### WHAT YOU ARE ASKED TO DO
Would you transcribe exactly the lines below, starting at the one that contains "3. Enter the" and ending with the last line, both included? Leave out all other lines.

### DATA RECORDS
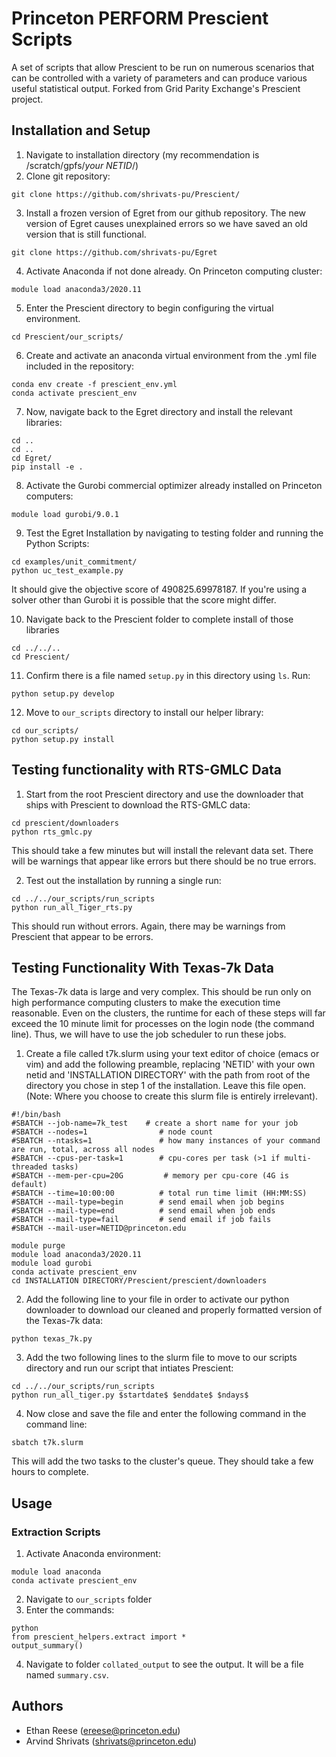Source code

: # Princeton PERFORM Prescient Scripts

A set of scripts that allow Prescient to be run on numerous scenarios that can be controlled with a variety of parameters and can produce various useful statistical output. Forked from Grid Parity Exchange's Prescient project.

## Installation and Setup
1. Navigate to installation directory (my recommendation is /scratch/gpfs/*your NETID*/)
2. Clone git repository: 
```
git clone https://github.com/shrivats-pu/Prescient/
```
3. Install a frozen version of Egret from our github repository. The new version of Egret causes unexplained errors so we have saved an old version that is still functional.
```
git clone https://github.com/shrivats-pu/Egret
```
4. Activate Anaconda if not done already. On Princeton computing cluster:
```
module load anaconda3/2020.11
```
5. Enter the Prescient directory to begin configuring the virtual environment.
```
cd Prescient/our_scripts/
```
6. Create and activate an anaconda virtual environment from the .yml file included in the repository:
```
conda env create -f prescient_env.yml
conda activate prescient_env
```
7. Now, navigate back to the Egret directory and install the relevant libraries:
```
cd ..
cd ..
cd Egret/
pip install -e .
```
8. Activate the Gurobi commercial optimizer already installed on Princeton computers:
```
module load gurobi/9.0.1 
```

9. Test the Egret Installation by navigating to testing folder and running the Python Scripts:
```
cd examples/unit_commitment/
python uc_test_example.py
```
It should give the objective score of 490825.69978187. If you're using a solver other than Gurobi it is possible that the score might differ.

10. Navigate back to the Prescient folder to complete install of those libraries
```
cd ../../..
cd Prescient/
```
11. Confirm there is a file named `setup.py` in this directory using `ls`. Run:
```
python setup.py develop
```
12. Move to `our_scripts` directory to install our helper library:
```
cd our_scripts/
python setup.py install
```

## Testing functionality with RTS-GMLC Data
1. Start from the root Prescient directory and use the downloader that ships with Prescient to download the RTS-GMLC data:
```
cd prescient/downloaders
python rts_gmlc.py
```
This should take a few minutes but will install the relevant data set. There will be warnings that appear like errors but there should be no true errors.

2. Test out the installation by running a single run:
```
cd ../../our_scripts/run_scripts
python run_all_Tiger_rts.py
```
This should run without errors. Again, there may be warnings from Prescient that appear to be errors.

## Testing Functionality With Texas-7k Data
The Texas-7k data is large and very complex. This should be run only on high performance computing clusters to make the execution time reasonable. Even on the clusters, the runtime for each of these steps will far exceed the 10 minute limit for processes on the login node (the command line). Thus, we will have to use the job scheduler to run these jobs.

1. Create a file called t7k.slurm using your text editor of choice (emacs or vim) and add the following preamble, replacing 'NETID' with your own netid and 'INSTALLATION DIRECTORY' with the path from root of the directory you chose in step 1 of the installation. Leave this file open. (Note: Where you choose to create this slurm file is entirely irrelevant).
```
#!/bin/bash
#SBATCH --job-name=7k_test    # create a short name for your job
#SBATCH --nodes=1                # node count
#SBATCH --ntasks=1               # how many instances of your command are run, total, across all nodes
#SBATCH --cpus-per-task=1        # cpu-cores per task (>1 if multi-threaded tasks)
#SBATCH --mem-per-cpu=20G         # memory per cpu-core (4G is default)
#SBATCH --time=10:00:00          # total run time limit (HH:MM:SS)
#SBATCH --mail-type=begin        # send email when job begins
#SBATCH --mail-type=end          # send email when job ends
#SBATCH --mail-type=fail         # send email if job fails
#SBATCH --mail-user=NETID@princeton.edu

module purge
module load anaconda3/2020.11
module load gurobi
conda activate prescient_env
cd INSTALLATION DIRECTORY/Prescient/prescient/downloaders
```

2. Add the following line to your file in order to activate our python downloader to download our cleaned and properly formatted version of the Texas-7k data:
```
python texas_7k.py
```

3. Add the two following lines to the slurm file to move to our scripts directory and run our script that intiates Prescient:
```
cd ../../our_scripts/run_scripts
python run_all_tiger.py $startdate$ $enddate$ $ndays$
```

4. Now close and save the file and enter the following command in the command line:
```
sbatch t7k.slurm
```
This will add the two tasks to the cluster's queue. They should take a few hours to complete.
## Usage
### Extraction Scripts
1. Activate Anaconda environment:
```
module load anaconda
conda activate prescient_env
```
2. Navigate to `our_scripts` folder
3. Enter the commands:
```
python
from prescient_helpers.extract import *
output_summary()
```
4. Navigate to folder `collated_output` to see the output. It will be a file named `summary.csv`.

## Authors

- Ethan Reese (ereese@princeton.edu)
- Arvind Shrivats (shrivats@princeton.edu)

### EXERCISE RESULT
3. Enter the commands:
```
python
from prescient_helpers.extract import *
output_summary()
```
4. Navigate to folder `collated_output` to see the output. It will be a file named `summary.csv`.

## Authors

- Ethan Reese (ereese@princeton.edu)
- Arvind Shrivats (shrivats@princeton.edu)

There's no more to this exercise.